▶ YOUR GOAL
Only the lines containing "deps" belong in the answer; find them in the material below.

▶ INPUT FOR THIS TASK
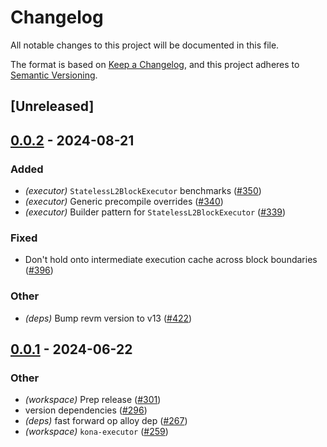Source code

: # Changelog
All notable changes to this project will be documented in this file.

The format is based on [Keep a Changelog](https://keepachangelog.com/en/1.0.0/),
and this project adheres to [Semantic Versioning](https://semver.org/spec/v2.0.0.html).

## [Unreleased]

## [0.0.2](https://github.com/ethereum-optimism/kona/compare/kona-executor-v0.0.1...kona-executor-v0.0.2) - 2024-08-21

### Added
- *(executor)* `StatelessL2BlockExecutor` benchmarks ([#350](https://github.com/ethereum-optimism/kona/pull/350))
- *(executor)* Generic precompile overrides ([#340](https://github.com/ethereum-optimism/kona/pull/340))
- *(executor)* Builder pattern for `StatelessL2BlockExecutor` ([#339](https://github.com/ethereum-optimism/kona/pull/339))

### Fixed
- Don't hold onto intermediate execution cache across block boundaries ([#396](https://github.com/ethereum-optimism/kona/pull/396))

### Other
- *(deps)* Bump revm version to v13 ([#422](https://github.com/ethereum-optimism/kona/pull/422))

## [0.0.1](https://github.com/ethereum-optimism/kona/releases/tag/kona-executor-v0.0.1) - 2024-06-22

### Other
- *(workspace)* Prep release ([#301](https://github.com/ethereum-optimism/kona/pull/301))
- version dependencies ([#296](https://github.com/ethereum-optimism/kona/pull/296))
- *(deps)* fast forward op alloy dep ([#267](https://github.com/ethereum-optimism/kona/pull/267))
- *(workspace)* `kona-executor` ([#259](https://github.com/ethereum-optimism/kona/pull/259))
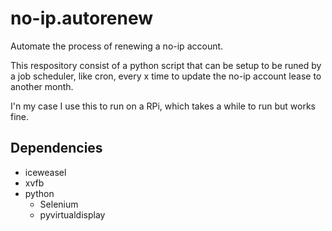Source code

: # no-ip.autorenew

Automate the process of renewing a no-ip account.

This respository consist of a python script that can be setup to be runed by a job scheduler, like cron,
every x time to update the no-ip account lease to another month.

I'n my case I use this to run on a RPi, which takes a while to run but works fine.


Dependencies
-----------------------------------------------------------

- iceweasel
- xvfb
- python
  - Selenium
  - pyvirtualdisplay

* * *

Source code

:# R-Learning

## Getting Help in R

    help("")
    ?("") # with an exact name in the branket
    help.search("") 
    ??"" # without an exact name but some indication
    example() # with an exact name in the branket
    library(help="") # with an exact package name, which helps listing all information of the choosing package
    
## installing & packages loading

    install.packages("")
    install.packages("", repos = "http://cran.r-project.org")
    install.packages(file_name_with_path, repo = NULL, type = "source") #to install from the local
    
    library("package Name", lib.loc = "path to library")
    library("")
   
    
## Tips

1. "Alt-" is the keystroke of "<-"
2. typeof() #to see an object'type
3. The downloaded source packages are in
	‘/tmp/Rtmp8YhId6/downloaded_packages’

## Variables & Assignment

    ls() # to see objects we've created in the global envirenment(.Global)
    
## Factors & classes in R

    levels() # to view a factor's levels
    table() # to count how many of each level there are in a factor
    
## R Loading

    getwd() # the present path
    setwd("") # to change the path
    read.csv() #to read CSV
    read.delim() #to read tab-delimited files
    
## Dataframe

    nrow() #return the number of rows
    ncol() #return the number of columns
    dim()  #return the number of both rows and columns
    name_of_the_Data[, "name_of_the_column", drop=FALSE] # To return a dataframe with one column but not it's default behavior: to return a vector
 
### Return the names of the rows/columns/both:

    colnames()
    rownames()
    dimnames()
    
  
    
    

--

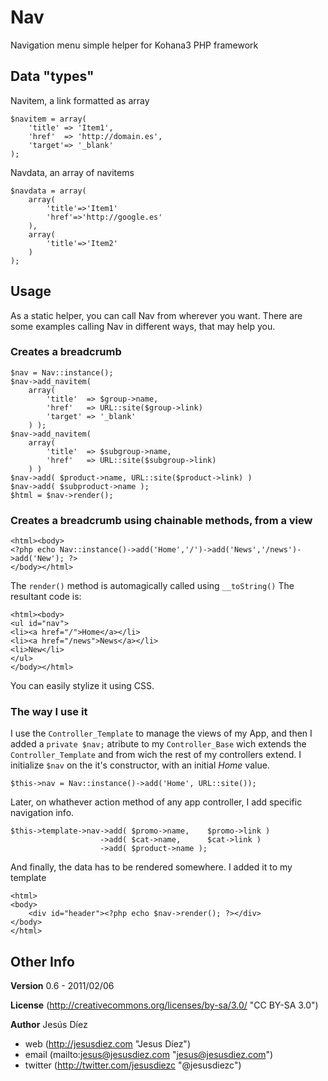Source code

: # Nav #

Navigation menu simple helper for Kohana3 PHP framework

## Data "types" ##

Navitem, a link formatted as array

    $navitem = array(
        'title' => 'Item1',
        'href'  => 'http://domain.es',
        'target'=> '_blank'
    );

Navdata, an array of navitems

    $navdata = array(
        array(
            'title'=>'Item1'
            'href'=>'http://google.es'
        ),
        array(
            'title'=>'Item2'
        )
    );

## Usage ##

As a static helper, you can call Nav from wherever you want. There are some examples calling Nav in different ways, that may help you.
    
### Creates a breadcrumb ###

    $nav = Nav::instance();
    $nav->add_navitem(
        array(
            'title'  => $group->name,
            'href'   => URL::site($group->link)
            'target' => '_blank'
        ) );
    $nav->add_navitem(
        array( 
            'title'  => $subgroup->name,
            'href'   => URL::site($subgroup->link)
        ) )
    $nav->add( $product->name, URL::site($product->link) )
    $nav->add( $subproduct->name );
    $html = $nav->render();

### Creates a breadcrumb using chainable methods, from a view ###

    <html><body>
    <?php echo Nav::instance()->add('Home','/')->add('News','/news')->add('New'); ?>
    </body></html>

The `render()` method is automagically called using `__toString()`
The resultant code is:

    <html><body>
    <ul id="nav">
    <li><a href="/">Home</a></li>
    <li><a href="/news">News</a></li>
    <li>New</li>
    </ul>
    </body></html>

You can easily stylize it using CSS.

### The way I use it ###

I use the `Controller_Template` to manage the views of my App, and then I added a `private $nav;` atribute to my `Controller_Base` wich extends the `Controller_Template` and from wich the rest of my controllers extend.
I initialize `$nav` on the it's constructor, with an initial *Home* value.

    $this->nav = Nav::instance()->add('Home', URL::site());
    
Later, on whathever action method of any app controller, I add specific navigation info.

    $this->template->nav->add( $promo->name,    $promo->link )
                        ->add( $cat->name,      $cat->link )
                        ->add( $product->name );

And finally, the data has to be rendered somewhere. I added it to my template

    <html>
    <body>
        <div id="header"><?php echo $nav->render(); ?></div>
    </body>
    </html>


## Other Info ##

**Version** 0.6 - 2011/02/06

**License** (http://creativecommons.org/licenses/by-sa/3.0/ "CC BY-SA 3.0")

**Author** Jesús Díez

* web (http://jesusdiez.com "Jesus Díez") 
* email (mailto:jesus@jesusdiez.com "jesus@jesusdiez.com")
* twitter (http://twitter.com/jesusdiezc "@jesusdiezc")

▶ OUTPUT BELOW
- *(deps)* Bump revm version to v13 ([#422](https://github.com/ethereum-optimism/kona/pull/422))
- *(deps)* fast forward op alloy dep ([#267](https://github.com/ethereum-optimism/kona/pull/267))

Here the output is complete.